Saturday, March 21, 2015

Today's Mexico City Headlines: Summer re-runs

Spring in Mexico City is what summer is to most of the rest of the northern hemisphere. For the next month or two you can pretty much count on dry warm days and a pleasant outdoor life before the seasonal rains start to take over some time in May.
    The first full day of primaverano (you might call it) dawned like a reward after a cold snap marked by hailstorms that pockmarked the leaves of ornamentals. As I type, the sky is blue, the bougainvillea bracts are bright, the fruit trees are blossoming and the jacarandas are flushed with purple, as is the ground beneath them. A good mood might be possible.
    Until you read the morning papers, of course. The lead headlines today take us back to Groundhog’s Day. Not the one with the shadow. The one where we’re reliving yesterday  . . .  again.
    To wit, Excelsior: “Peña confirms belt-tightening.” Or Milenio: “‘Do more with less’ is the new reality: Peña.” Or El Universal: “Oil prices will cause adjustments again in 2016.”
    We’ve all got the picture by now. The bottom dropped out of worldwide oil prices. So Mexico, a petro-nation, has had to reduce revenue expectations. Upshot: immediate spending cuts in 2015 and a commitment to zero-based budgeting for 2016, implying much deeper cuts.

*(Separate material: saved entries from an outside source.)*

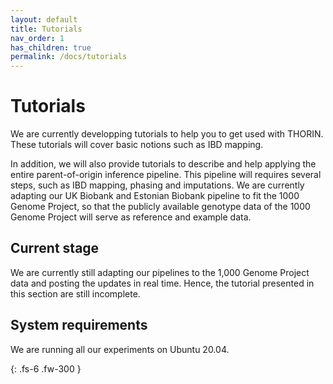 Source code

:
 ```yaml
---
layout: default
title: Tutorials
nav_order: 1
has_children: true
permalink: /docs/tutorials
---
```


# Tutorials

We are currently developping tutorials to help you to get used with THORIN. These tutorials will cover basic notions such as IBD mapping.

In addition, we will also provide tutorials to describe and help applying the entire parent-of-origin inference pipeline. This pipeline will requires several steps, such as IBD mapping, phasing and imputations. We are currently adapting our UK Biobank and Estonian Biobank pipeline to fit the 1000 Genome Project, so that the publicly available genotype data of the 1000 Genome Project will serve as reference and example data.

## Current stage

We are currently still adapting our pipelines to the 1,000 Genome Project data and posting the updates in real time. Hence, the tutorial presented in this section are still incomplete.

## System requirements

We are running all our experiments on Ubuntu 20.04.

{: .fs-6 .fw-300 }


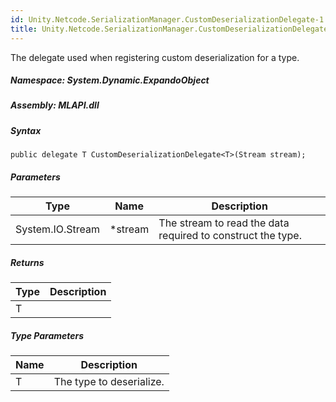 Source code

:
 ```yaml
---  
id: Unity.Netcode.SerializationManager.CustomDeserializationDelegate-1  
title: Unity.Netcode.SerializationManager.CustomDeserializationDelegate-1  
---
```


<div class="markdown level0 summary">

The delegate used when registering custom deserialization for a type.

</div>

<div class="markdown level0 conceptual">

</div>

##### **Namespace**: System.Dynamic.ExpandoObject

##### **Assembly**: MLAPI.dll

##### Syntax

``` lang-csharp
public delegate T CustomDeserializationDelegate<T>(Stream stream);
```

##### Parameters

| Type             | Name     | Description                                                 |
|------------------|----------|-------------------------------------------------------------|
| System.IO.Stream | \*stream | The stream to read the data required to construct the type. |

##### Returns

| Type | Description |
|------|-------------|
| T    |             |

##### Type Parameters

| Name | Description              |
|------|--------------------------|
| T    | The type to deserialize. |
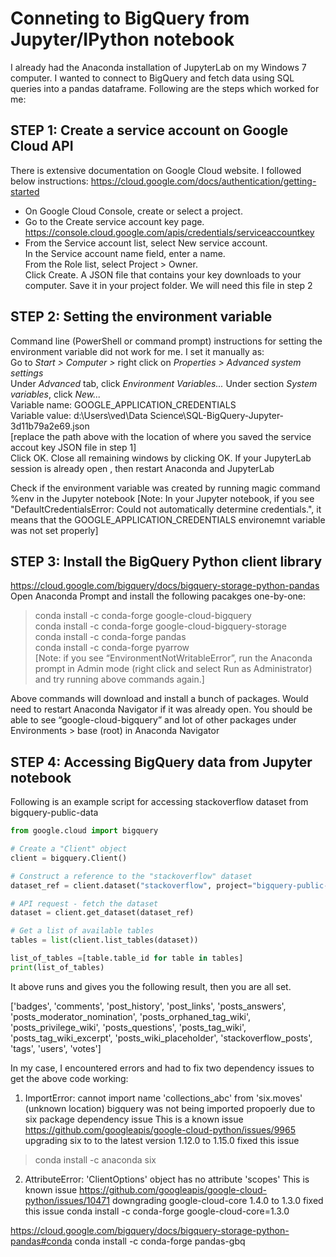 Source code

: # Conneting to BigQuery from Jupyter/IPython notebook
I already had the Anaconda installation of JupyterLab on my Windows 7 computer. I wanted to connect to BigQuery and fetch data using SQL queries into a pandas dataframe. Following are the steps which worked for me:

## STEP 1: Create a service account on Google Cloud API  
There is extensive documentation on Google Cloud website. I followed below instructions:
https://cloud.google.com/docs/authentication/getting-started  
- On Google Cloud Console, create or select a project.  
- Go to the Create service account key page.  
  https://console.cloud.google.com/apis/credentials/serviceaccountkey  
- From the Service account list, select New service account.  
  In the Service account name field, enter a name.  
  From the Role list, select Project > Owner.  
  Click Create. A JSON file that contains your key downloads to your computer. Save it in your project folder. We will need this file in step 2

## STEP 2: Setting the environment variable  
Command line (PowerShell or command prompt) instructions for setting the environment variable  did not work for me. I set it manually as:  
Go to *Start > Computer >* right click on *Properties > Advanced system settings*  
Under *Advanced* tab, click *Environment Variables...* Under section *System variables*, click *New...*  
Variable name: GOOGLE_APPLICATION_CREDENTIALS  
Variable value: d:\Users\ved\Data Science\SQL-BigQuery-Jupyter-3d11b79a2e69.json  
[replace the path above with the location of where you saved the service accout key JSON file in step 1]  
Click OK. Close all remaining windows by clicking OK.
If your JupyterLab session is already open , then restart Anaconda and JupyterLab

Check if the environment variable was created by running magic command %env in the Jupyter notebook
[Note: In your Jupyter notebook, if you see "DefaultCredentialsError: Could not automatically determine credentials.", it means that the GOOGLE_APPLICATION_CREDENTIALS environemnt variable was not set properly]

## STEP 3: Install the BigQuery Python client library  
https://cloud.google.com/bigquery/docs/bigquery-storage-python-pandas  
Open Anaconda Prompt and install the following pacakges one-by-one:  
> conda install -c conda-forge google-cloud-bigquery  
> conda install -c conda-forge google-cloud-bigquery-storage  
> conda install -c conda-forge pandas  
> conda install -c conda-forge pyarrow  
[Note: if you see “EnvironmentNotWritableError”, run the Anaconda prompt in Admin mode (right click and select Run as Administrator) and try running above commands again.]  

Above commands will download and install a bunch of packages. Would need to restart Anaconda Navigator if it was already open. You should be able to see “google-cloud-bigquery” and lot of other packages under Environments > base (root) in Anaconda Navigator

## STEP 4: Accessing BigQuery data from Jupyter notebook 
Following is an example script for accessing stackoverflow dataset from bigquery-public-data

```python
from google.cloud import bigquery

# Create a "Client" object
client = bigquery.Client()

# Construct a reference to the "stackoverflow" dataset
dataset_ref = client.dataset("stackoverflow", project="bigquery-public-data")

# API request - fetch the dataset
dataset = client.get_dataset(dataset_ref)
```
```python
# Get a list of available tables 
tables = list(client.list_tables(dataset))

list_of_tables =[table.table_id for table in tables]
print(list_of_tables)
```
It above runs and gives you the following result, then you are all set.

['badges', 'comments', 'post_history', 'post_links', 'posts_answers', 'posts_moderator_nomination', 'posts_orphaned_tag_wiki', 'posts_privilege_wiki', 'posts_questions', 'posts_tag_wiki', 'posts_tag_wiki_excerpt', 'posts_wiki_placeholder', 'stackoverflow_posts', 'tags', 'users', 'votes']

In my case, I encountered errors and had to fix two dependency issues to get the above code working:
1. ImportError: cannot import name 'collections_abc' from 'six.moves' (unknown location)
bigquery was not being imported propoerly due to six package dependency issue
This is a known issue https://github.com/googleapis/google-cloud-python/issues/9965
upgrading six to to the latest version 1.12.0 to 1.15.0 fixed this issue
> conda install -c anaconda six

2. AttributeError: 'ClientOptions' object has no attribute 'scopes'
This is known issue https://github.com/googleapis/google-cloud-python/issues/10471
downgrading google-cloud-core 1.4.0 to 1.3.0 fixed this issue
conda install -c conda-forge google-cloud-core=1.3.0

https://cloud.google.com/bigquery/docs/bigquery-storage-python-pandas#conda
conda install -c conda-forge pandas-gbq

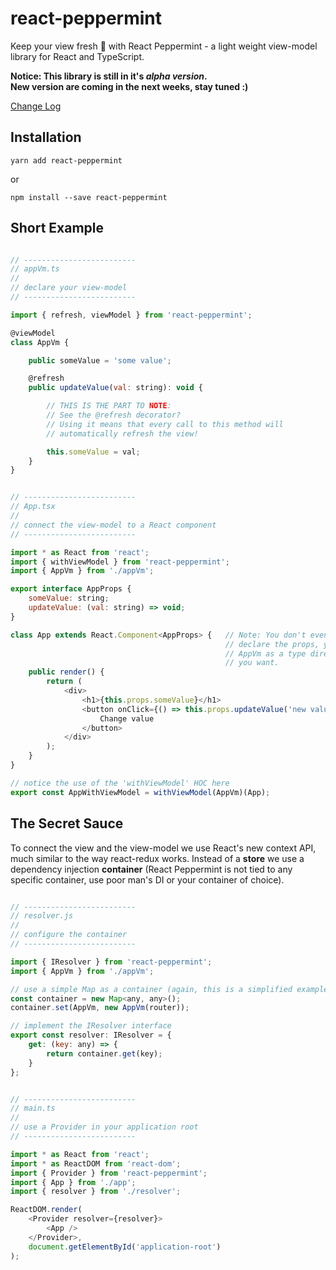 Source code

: # react-peppermint

Keep your view fresh 🌿 with React Peppermint - a light weight view-model library for React and TypeScript.

**Notice: This library is still in it's _alpha version_.**  
**New version are coming in the next weeks, stay tuned :)**

[Change Log](https://github.com/alonrbar/react-peppermint/blob/master/CHANGELOG.md)

## Installation

```shell
yarn add react-peppermint
```

or

```shell
npm install --save react-peppermint
```

## Short Example

```javascript

// -------------------------
// appVm.ts
//
// declare your view-model
// -------------------------

import { refresh, viewModel } from 'react-peppermint';

@viewModel
class AppVm {

    public someValue = 'some value';

    @refresh
    public updateValue(val: string): void {

        // THIS IS THE PART TO NOTE:
        // See the @refresh decorator?
        // Using it means that every call to this method will 
        // automatically refresh the view!

        this.someValue = val;
    }
}


// -------------------------
// App.tsx
//
// connect the view-model to a React component
// -------------------------

import * as React from 'react';
import { withViewModel } from 'react-peppermint';
import { AppVm } from './appVm';

export interface AppProps {
    someValue: string;
    updateValue: (val: string) => void;
}

class App extends React.Component<AppProps> {   // Note: You don't even need to
                                                // declare the props, you can use
                                                // AppVm as a type directly if 
                                                // you want.
    public render() {
        return (
            <div>
                <h1>{this.props.someValue}</h1>
                <button onClick={() => this.props.updateValue('new value')}>
                    Change value
                </button>
            </div>
        );
    }
}

// notice the use of the 'withViewModel' HOC here
export const AppWithViewModel = withViewModel(AppVm)(App);
```

## The Secret Sauce

To connect the view and the view-model we use React's new context API, much similar to the way react-redux works. Instead of a **store** we use a dependency injection **container** (React Peppermint is not tied to any specific container, use poor man's DI or your container of choice).

```javascript

// -------------------------
// resolver.js
//
// configure the container
// -------------------------

import { IResolver } from 'react-peppermint';
import { AppVm } from './appVm';

// use a simple Map as a container (again, this is a simplified example)
const container = new Map<any, any>();
container.set(AppVm, new AppVm(router));

// implement the IResolver interface
export const resolver: IResolver = {
    get: (key: any) => {
        return container.get(key);
    }
};


// -------------------------
// main.ts
//
// use a Provider in your application root
// -------------------------

import * as React from 'react';
import * as ReactDOM from 'react-dom';
import { Provider } from 'react-peppermint';
import { App } from './app';
import { resolver } from './resolver';

ReactDOM.render(
    <Provider resolver={resolver}>
        <App />
    </Provider>,
    document.getElementById('application-root')
);
```
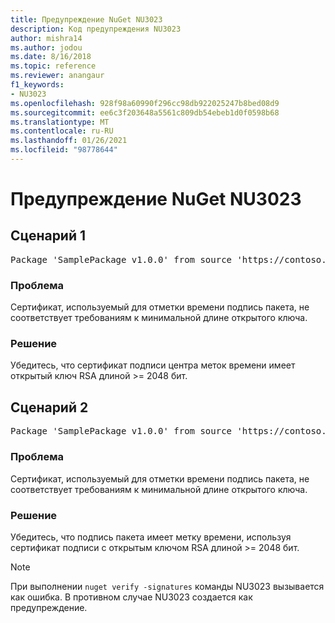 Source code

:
```yaml
---
title: Предупреждение NuGet NU3023
description: Код предупреждения NU3023
author: mishra14
ms.author: jodou
ms.date: 8/16/2018
ms.topic: reference
ms.reviewer: anangaur
f1_keywords:
- NU3023
ms.openlocfilehash: 928f98a60990f296cc98db922025247b8bed08d9
ms.sourcegitcommit: ee6c3f203648a5561c809db54ebeb1d0f0598b68
ms.translationtype: MT
ms.contentlocale: ru-RU
ms.lasthandoff: 01/26/2021
ms.locfileid: "98778644"
---
```

# <a name="nuget-warning-nu3023"></a>Предупреждение NuGet NU3023

## <a name="scenario-1"></a>Сценарий 1

<pre>Package 'SamplePackage v1.0.0' from source 'https://contoso.com/index.json': The timestamp certificate does not meet a minimum public key length requirement.</pre>

### <a name="issue"></a>Проблема

Сертификат, используемый для отметки времени подпись пакета, не соответствует требованиям к минимальной длине открытого ключа.


### <a name="solution"></a>Решение

Убедитесь, что сертификат подписи центра меток времени имеет открытый ключ RSA длиной >= 2048 бит.



## <a name="scenario-2"></a>Сценарий 2

<pre>Package 'SamplePackage v1.0.0' from source 'https://contoso.com/index.json': The primary signature's timestamp certificate does not meet a minimum public key length requirement.</pre>

### <a name="issue"></a>Проблема

Сертификат, используемый для отметки времени подпись пакета, не соответствует требованиям к минимальной длине открытого ключа.


### <a name="solution"></a>Решение

Убедитесь, что подпись пакета имеет метку времени, используя сертификат подписи с открытым ключом RSA длиной >= 2048 бит.


> [!Note]
> При выполнении `nuget verify -signatures` команды NU3023 вызывается как ошибка. В противном случае NU3023 создается как предупреждение. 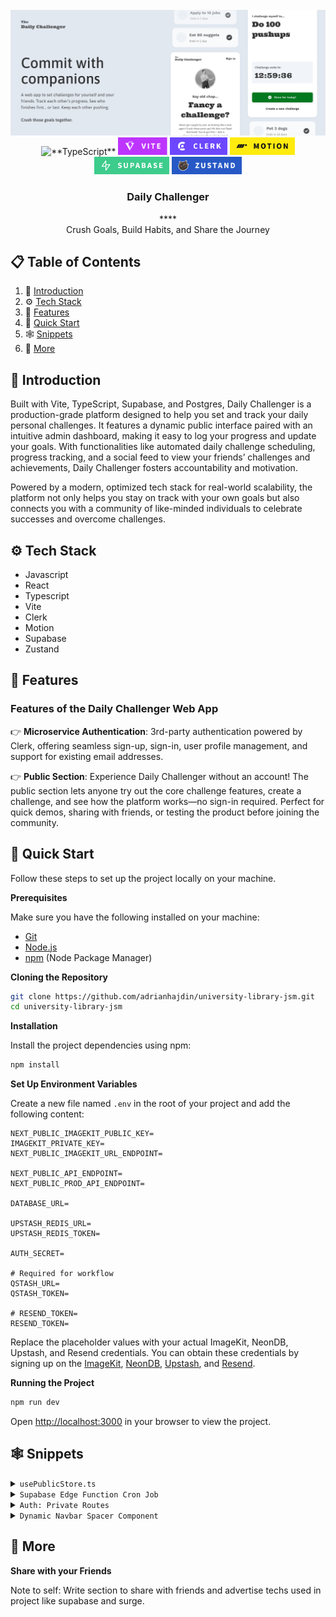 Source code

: <div align="center">
  <br />
    <a href="https://youtu.be/EZajJGOMWas" target="_blank">
      <img src="assets/DChallengerBanner.png" alt="Project Banner">
    </a>
  <br />

  <div>
    <img src="https://img.shields.io/badge/-TypeScript-black?style=for-the-badge&logoColor=white&logo=typescript&color=3178C6" alt="**TypeScript**" />
    <img src="./src/assets/tag-vite.png" alt="Vite" height="28" />
    <img src="./src/assets/tag-clerk.png" alt="Clerk" height="28" />
    <img src="./src/assets/tag-motion.png" alt="Motion" height="28" />
    <img src="./src/assets/tag-supabase.png" alt="Supabase" height="28" />
    <img src="./src/assets/tag-zustand.png" alt="Zustand" height="28" />

  </div>

  <h3 align="center">Daily Challenger</h3>****

   <div align="center">
     Crush Goals, Build Habits, and Share the Journey
    </div>
</div>

## 📋 <a name="table">Table of Contents</a>

1. 🤖 [Introduction](#introduction)
2. ⚙️ [Tech Stack](#tech-stack)
3. 🔋 [Features](#features)
4. 🤸 [Quick Start](#quick-start)
5. 🕸️ [Snippets](#snippets)
6. 🚀 [More](#more)

## <a name="introduction">🤖 Introduction</a>

Built with Vite, TypeScript, Supabase, and Postgres, Daily Challenger is a production-grade platform designed to help you set and track your daily personal challenges. It features a dynamic public interface paired with an intuitive admin dashboard, making it easy to log your progress and update your goals. With functionalities like automated daily challenge scheduling, progress tracking, and a social feed to view your friends’ challenges and achievements, Daily Challenger fosters accountability and motivation.

Powered by a modern, optimized tech stack for real-world scalability, the platform not only helps you stay on track with your own goals but also connects you with a community of like-minded individuals to celebrate successes and overcome challenges.

## <a name="tech-stack">⚙️ Tech Stack</a>

- Javascript
- React
- Typescript
- Vite
- Clerk
- Motion
- Supabase
- Zustand

## <a name="features">🔋 Features</a>

### Features of the Daily Challenger Web App

👉 **Microservice Authentication**: 3rd-party authentication powered by Clerk, offering seamless sign-up, sign-in, user profile management, and support for existing email addresses.

👉 **Public Section**: Experience Daily Challenger without an account! The public section lets anyone try out the core challenge features, create a challenge, and see how the platform works—no sign-in required. Perfect for quick demos, sharing with friends, or testing the product before joining the community.

## <a name="quick-start">🤸 Quick Start</a>

Follow these steps to set up the project locally on your machine.

**Prerequisites**

Make sure you have the following installed on your machine:

- [Git](https://git-scm.com/)
- [Node.js](https://nodejs.org/en)
- [npm](https://www.npmjs.com/) (Node Package Manager)

**Cloning the Repository**

```bash
git clone https://github.com/adrianhajdin/university-library-jsm.git
cd university-library-jsm
```

**Installation**

Install the project dependencies using npm:

```bash
npm install
```

**Set Up Environment Variables**

Create a new file named `.env` in the root of your project and add the following content:

```env
NEXT_PUBLIC_IMAGEKIT_PUBLIC_KEY=
IMAGEKIT_PRIVATE_KEY=
NEXT_PUBLIC_IMAGEKIT_URL_ENDPOINT=

NEXT_PUBLIC_API_ENDPOINT=
NEXT_PUBLIC_PROD_API_ENDPOINT=

DATABASE_URL=

UPSTASH_REDIS_URL=
UPSTASH_REDIS_TOKEN=

AUTH_SECRET=

# Required for workflow
QSTASH_URL=
QSTASH_TOKEN=

# RESEND_TOKEN=
RESEND_TOKEN=
```

Replace the placeholder values with your actual ImageKit, NeonDB, Upstash, and Resend credentials. You can obtain these credentials by signing up on the [ImageKit](https://bit.ly/49zmXkt), [NeonDB](https://fyi.neon.tech/1jsm), [Upstash](https://upstash.com/?utm_source=jsmastery1), and [Resend](https://resend.com/).

**Running the Project**

```bash
npm run dev
```

Open [http://localhost:3000](http://localhost:3000) in your browser to view the project.

## <a name="snippets">🕸️ Snippets</a>

<details>
<summary><code>usePublicStore.ts</code></summary>

```typescript
import { create } from "zustand";

interface PublicStoreState {
  publicChallengerModalOpen: boolean;
  setPublicChallengerModalOpen: (isOpen: boolean) => void;
}

const usePublicStore = create<PublicStoreState>((set) => ({
  publicChallengerModalOpen: false,
  setPublicChallengerModalOpen: (isOpen) =>
    set({ publicChallengerModalOpen: isOpen }),
}));

export default usePublicStore;
```

</details>
<details>
<summary><code>Supabase Edge Function Cron Job</code></summary>

```typescript
Deno.serve(async (_req) => {
  const supabase = createClient(
    Deno.env.get("PROJECT_URL")!,
    Deno.env.get("SERVICE_ROLE_KEY")!
  );

  const now = new Date().toISOString();

  const { data, error: selectError } = await supabase
    .from("challenge_logs")
    .select("id, deadline")
    .lte("deadline", now)
    .eq("completed", false)
    .eq("is_failed", false);

  if (selectError) {
    console.error("Select error:", selectError);
    return new Response(JSON.stringify({ error: selectError.message }), { status: 500 });
  }

  for (const row of data) {
    const { error: updateError } = await supabase
      .from("challenge_logs")
      .update({
        is_failed: true,
        failed_at: row.deadline, 
      })
      .eq("id", row.id);

    if (updateError) {
      console.error(`Update failed for row ${row.id}:`, updateError);
    }
  }

  return new Response(JSON.stringify({ message: "Marked failed challenge logs" }), {
    status: 200,
    headers: { "Content-Type": "application/json" },
  });
});
```

</details>
<details>
<summary><code>Auth: Private Routes</code></summary>

```typescript
interface UserTypes {
  email: string;
  first_name: string | null;
  last_name: string | null;
  role: "user" | "admin" | "superadmin";
}

const PrivateRoutesWrapper = () => {
  const { isLoaded, user } = useUser();
  const setUserId = useUserStore((s) => s.setUserId);

  useEffect(() => {
    const checkUser = async () => {
      if (!isLoaded || !user) return;

      const email = user.primaryEmailAddress?.emailAddress;
      const firstName = user.firstName;
      const lastName = user.lastName;

      if (!email) return;

      try {
        const { data, error } = await supabase
          .from("users")
          .select("*")
          .eq("email", email)
          .single<UserTypes>();

        //if Error returned
        if (error && error.code !== "PGRST116") {
          console.error("Error fetching user:", error);
          return;
        }

        // If no user data exists, insert a new user
        if (!data) {
          const newUserRowData = {
            email,
            first_name: firstName,
            last_name: lastName,
            role: "user",
          };

          const { data: insertData, error: insertError } = await supabase
            .from("users")
            .insert([newUserRowData])
            .single();

          if (insertError) {
            console.error("Error inserting user:", insertError);
          } else {
            console.log("New user created", insertData);
          }
        }

        setUserId(user.id);
        console.log("blub");

      } catch (error) {
        console.error("Unexpected error:", error);
      }
    };

    checkUser();
  }, [isLoaded, user, setUserId]);

  if (!isLoaded) return <CarraigeLoader />;

  return <Outlet />;
};

 {/* Private Routes */}
          <Route
            path="/home"
            element={
              isSignedIn ? (
                <PrivateRoutesWrapper />
              ) : (
                <Navigate to="/" replace />
              )
            }
          >
            {/* <Route path="/home" element={<Home />} /> */}
            <Route index element={<Home />} />
            {/* Future private routes */}
            {/* <Route path="profile" element={<Profile />} /> */}
            {/* <Route path="settings" element={<Settings />} /> */}
          </Route>
```

</details>
<details>
<summary><code>Dynamic Navbar Spacer Component</code></summary>

```typescript
const NavSpacer = () => {
  const [height, setHeight] = useState(0);

  useEffect(() => {
    const nav = document.getElementById("navbar");
    if (nav) {
      const resizeObserver = new ResizeObserver(() => {
        setHeight(nav.offsetHeight);
      });
      resizeObserver.observe(nav);

      setHeight(nav.offsetHeight);

      return () => resizeObserver.disconnect();
    }
  }, []);

  return <div  className="nav-spacer_wrapper" style={{ height }} aria-hidden="true" />;
};
```

</details>

## <a name="more">🚀 More</a>

**Share with your Friends**

Note to self: Write section to share with friends and advertise techs used in project like supabase and surge.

    So why are we hearing about it again? For one thing, it really is important. Economic inequality leads most lists of Mexico’s core problems, and the approach to it in recent decades — other than ignoring it — has been through social programs that even to die-hard liberals seem heavy on the handouts. Supposedly they’re not to be touched, but if zero-based budgeting means anything, nothing is safe. You can almost hear the Peña Nieto administration preparing the populace for when the axes start falling.
    Another reason we’re getting the same spending-cuts story again is that the president gave a speech about it yesterday in Acapulco, at the Annual Banking Convention, the major yearly gathering of the industry. Since coverage of such speeches are mostly stenographic, the stories and heads read like we’re hearing this stuff for the first time. Only that word “confirms” in the Excelsior headline hints at the history.
    Reforma gives us a break by leading with the hosts rather than the president, under the headline “Bankers read Peña the riot act.” If that sounds exaggerated, it is. According to the story, speakers voiced frustration with the lack of progress in tackling violence, corruption and impunity. The president’s heard that before. But the bankers also praised his economic reforms and the belt-tightening measures he was about to re-announce.
    And who says there’s no context in typical coverage? Here’s the final paragraph of the Reforma story, meant to reinforce the “riot act” angle, assessing the mood as the president arrived almost an hour late:
    “Not even the pleasing aroma of roast fillet of huachinango or the chocolate timbales could erase the attendees comments about the delay.”
    There are people who get paid for writing sentences like that. Others blog for free. And the spring sky is graying over now. We'll try again Monday.